_WHAT THIS TASK INVOLVES_
Search the data for the word "frac" and copy out every line that has it.

[Data extracted from a collection]

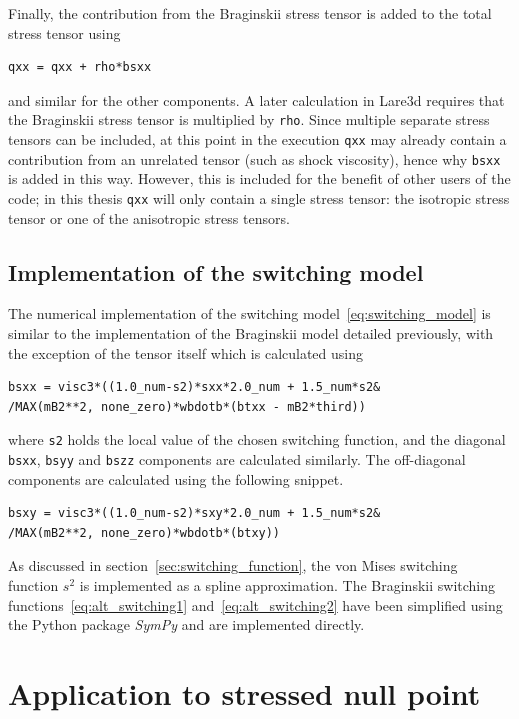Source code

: Finally, the contribution from the Braginskii stress tensor is added to the total stress tensor using 
\begin{lstlisting}
qxx = qxx + rho*bsxx
\end{lstlisting}
and similar for the other components. A later calculation in Lare3d requires that the Braginskii stress tensor is multiplied by \verb|rho|. Since multiple separate stress tensors can be included, at this point in the execution \verb|qxx| may already contain a contribution from an unrelated tensor (such as shock viscosity), hence why \verb|bsxx| is added in this way. However, this is included for the benefit of other users of the code; in this thesis \verb|qxx| will only contain a single stress tensor: the isotropic stress tensor or one of the anisotropic stress tensors.

\subsection{Implementation of the switching model}

The numerical implementation of the switching model~\eqref{eq:switching_model} is similar to the implementation of the Braginskii model detailed previously, with the exception of the tensor itself which is calculated using
\begin{lstlisting}
bsxx = visc3*((1.0_num-s2)*sxx*2.0_num + 1.5_num*s2&
/MAX(mB2**2, none_zero)*wbdotb*(btxx - mB2*third))
\end{lstlisting}
where \verb|s2| holds the local value of the chosen switching function, and the diagonal \verb|bsxx|, \verb|bsyy| and \verb|bszz| components are calculated similarly. The off-diagonal components are calculated using the following snippet.
\begin{lstlisting}
bsxy = visc3*((1.0_num-s2)*sxy*2.0_num + 1.5_num*s2&
/MAX(mB2**2, none_zero)*wbdotb*(btxy))
\end{lstlisting}

As discussed in section~\ref{sec:switching_function}, the von Mises switching function $s^2$ is implemented as a spline approximation. The Braginskii switching functions~\eqref{eq:alt_switching1} and~\eqref{eq:alt_switching2} have been simplified using the Python package \emph{SymPy} and are implemented directly. 

\section{Application to stressed null point}

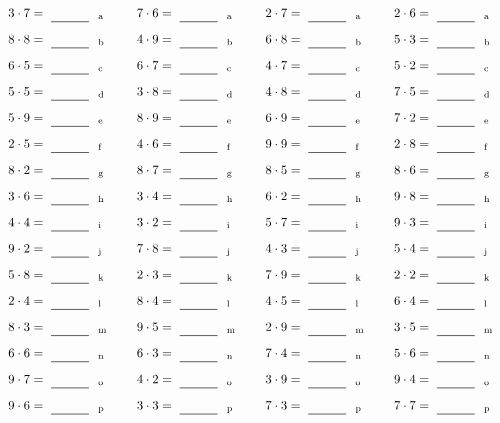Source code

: \documentclass
[
  draft    = true,
  fontsize = 11pt,
  parskip  = half-
]
{scrartcl}
\begin{document}
\par\vfill\par
\begin{align*}
    \pline{3\cdot7}&=\rline{a}
  & \pline{7\cdot6}&=\rline{a}
  & \pline{2\cdot7}&=\rline{a}
  & \pline{2\cdot6}&=\rline{a} \\[1ex]
    \pline{8\cdot8}&=\rline{b}
  & \pline{4\cdot9}&=\rline{b}
  & \pline{6\cdot8}&=\rline{b}
  & \pline{5\cdot3}&=\rline{b} \\[1ex]
    \pline{6\cdot5}&=\rline{c}
  & \pline{6\cdot7}&=\rline{c}
  & \pline{4\cdot7}&=\rline{c}
  & \pline{5\cdot2}&=\rline{c} \\[1ex]
    \pline{5\cdot5}&=\rline{d}
  & \pline{3\cdot8}&=\rline{d}
  & \pline{4\cdot8}&=\rline{d}
  & \pline{7\cdot5}&=\rline{d} \\[1ex]
    \pline{5\cdot9}&=\rline{e}
  & \pline{8\cdot9}&=\rline{e}
  & \pline{6\cdot9}&=\rline{e}
  & \pline{7\cdot2}&=\rline{e} \\[1ex]
    \pline{2\cdot5}&=\rline{f}
  & \pline{4\cdot6}&=\rline{f}
  & \pline{9\cdot9}&=\rline{f}
  & \pline{2\cdot8}&=\rline{f} \\[1ex]
    \pline{8\cdot2}&=\rline{g}
  & \pline{8\cdot7}&=\rline{g}
  & \pline{8\cdot5}&=\rline{g}
  & \pline{8\cdot6}&=\rline{g} \\[1ex]
    \pline{3\cdot6}&=\rline{h}
  & \pline{3\cdot4}&=\rline{h}
  & \pline{6\cdot2}&=\rline{h}
  & \pline{9\cdot8}&=\rline{h} \\[1ex]
    \pline{4\cdot4}&=\rline{i}
  & \pline{3\cdot2}&=\rline{i}
  & \pline{5\cdot7}&=\rline{i}
  & \pline{9\cdot3}&=\rline{i} \\[1ex]
    \pline{9\cdot2}&=\rline{j}
  & \pline{7\cdot8}&=\rline{j}
  & \pline{4\cdot3}&=\rline{j}
  & \pline{5\cdot4}&=\rline{j} \\[1ex]
    \pline{5\cdot8}&=\rline{k}
  & \pline{2\cdot3}&=\rline{k}
  & \pline{7\cdot9}&=\rline{k}
  & \pline{2\cdot2}&=\rline{k} \\[1ex]
    \pline{2\cdot4}&=\rline{l}
  & \pline{8\cdot4}&=\rline{l}
  & \pline{4\cdot5}&=\rline{l}
  & \pline{6\cdot4}&=\rline{l} \\[1ex]
    \pline{8\cdot3}&=\rline{m}
  & \pline{9\cdot5}&=\rline{m}
  & \pline{2\cdot9}&=\rline{m}
  & \pline{3\cdot5}&=\rline{m} \\[1ex]
    \pline{6\cdot6}&=\rline{n}
  & \pline{6\cdot3}&=\rline{n}
  & \pline{7\cdot4}&=\rline{n}
  & \pline{5\cdot6}&=\rline{n} \\[1ex]
    \pline{9\cdot7}&=\rline{o}
  & \pline{4\cdot2}&=\rline{o}
  & \pline{3\cdot9}&=\rline{o}
  & \pline{9\cdot4}&=\rline{o} \\[1ex]
    \pline{9\cdot6}&=\rline{p}
  & \pline{3\cdot3}&=\rline{p}
  & \pline{7\cdot3}&=\rline{p}
  & \pline{7\cdot7}&=\rline{p}
\end{align*}
\end{document}
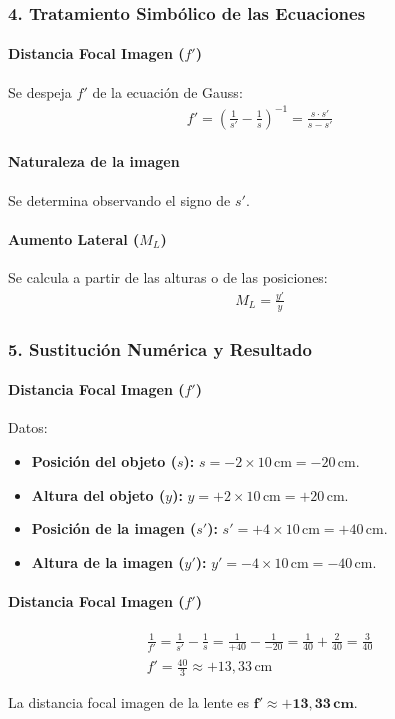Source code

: \subsubsection*{4. Tratamiento Simbólico de las Ecuaciones}
\paragraph{Distancia Focal Imagen ($f'$)}
Se despeja $f'$ de la ecuación de Gauss:
\begin{gather}
    f' = \left(\frac{1}{s'} - \frac{1}{s}\right)^{-1} = \frac{s \cdot s'}{s - s'}
\end{gather}

\paragraph{Naturaleza de la imagen}
Se determina observando el signo de $s'$.

\paragraph{Aumento Lateral ($M_L$)}
Se calcula a partir de las alturas o de las posiciones:
\begin{gather}
    M_L = \frac{y'}{y}
\end{gather}

\subsubsection*{5. Sustitución Numérica y Resultado}
\paragraph{Distancia Focal Imagen ($f'$)}


Datos:
\begin{itemize}
    \item \textbf{Posición del objeto ($s$):} $s = -2 \times 10\,\text{cm} = -20\,\text{cm}$.
    \item \textbf{Altura del objeto ($y$):} $y = +2 \times 10\,\text{cm} = +20\,\text{cm}$.
    \item \textbf{Posición de la imagen ($s'$):} $s' = +4 \times 10\,\text{cm} = +40\,\text{cm}$.
    \item \textbf{Altura de la imagen ($y'$):} $y' = -4 \times 10\,\text{cm} = -40\,\text{cm}$.
\end{itemize}

\paragraph{Distancia Focal Imagen ($f'$)}
\begin{gather}
    \frac{1}{f'} = \frac{1}{s'} - \frac{1}{s} = \frac{1}{+40} - \frac{1}{-20} = \frac{1}{40} + \frac{2}{40} = \frac{3}{40} \nonumber \\
    f' = \frac{40}{3} \approx +13,33\,\text{cm}
\end{gather}
\begin{cajaresultado}
La distancia focal imagen de la lente es $\boldsymbol{f' \approx +13,33\,\textbf{cm}}$.
\end{cajaresultado}

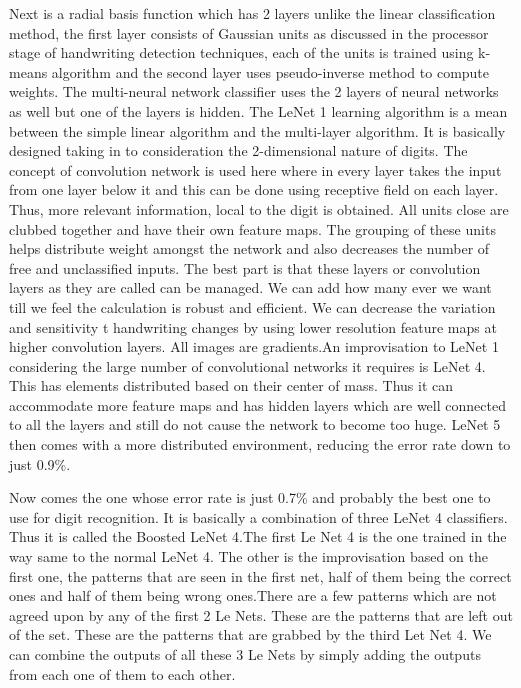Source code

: \documentclass[12pt]{article}  %
\begin{document}
Next is a radial basis function which has 2 layers unlike the linear classification method, the first layer consists of Gaussian units as discussed in the processor stage of handwriting detection techniques, each of the units is trained using k-means algorithm and the second layer uses pseudo-inverse method to compute weights.  The multi-neural network classifier uses the 2 layers of neural networks as well but one of the layers is hidden.
The LeNet 1 learning algorithm is a mean between the simple linear algorithm and the multi-layer algorithm. It is basically designed taking in to consideration the 2-dimensional nature of digits. The concept of convolution network is used here where in every layer takes the input from one layer below it and this can be done using receptive field on each layer. Thus, more relevant information, local to the digit is obtained.
All units close are clubbed together and have their own feature maps. The grouping of these units helps distribute weight amongst the network and also decreases the number of free and unclassified inputs. The best part is that these layers or convolution layers as they are called can be managed. We can add how many ever we want till we feel the calculation is robust and efficient. We can decrease the variation and sensitivity t handwriting changes by using lower resolution feature maps at higher convolution layers. All images are gradients.An improvisation to LeNet 1 considering the large number of convolutional networks it requires is LeNet 4.  This has elements distributed based on their center of mass. Thus it can accommodate more feature maps and has hidden layers which are well connected to all the layers and still do not cause the network to become too huge. LeNet 5 then comes with a more distributed environment, reducing the error rate down to just 0.9\%.
 
Now comes the one whose error rate is just 0.7\% and probably the best one to use for digit recognition. It is basically a combination of three LeNet 4 classifiers. Thus it is called the Boosted LeNet 4.The first Le Net 4 is the one trained in the way same to the normal LeNet 4. The other is the improvisation based on the first one, the patterns that are seen in the first net, half of them being the correct ones and half of them being wrong ones.There are a few patterns which are not agreed upon by any of the first 2 Le Nets. These are the patterns that are left out of the set. These are the patterns that are grabbed by the third Let Net 4.  We can combine the outputs of all these 3 Le Nets by simply adding the outputs from each one of them to each other.
 
\end{document}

_SOLUTION TO THIS PROBLEM_
    f' = \left(\frac{1}{s'} - \frac{1}{s}\right)^{-1} = \frac{s \cdot s'}{s - s'}
    M_L = \frac{y'}{y}
    \frac{1}{f'} = \frac{1}{s'} - \frac{1}{s} = \frac{1}{+40} - \frac{1}{-20} = \frac{1}{40} + \frac{2}{40} = \frac{3}{40} \nonumber \\
    f' = \frac{40}{3} \approx +13,33\,\text{cm}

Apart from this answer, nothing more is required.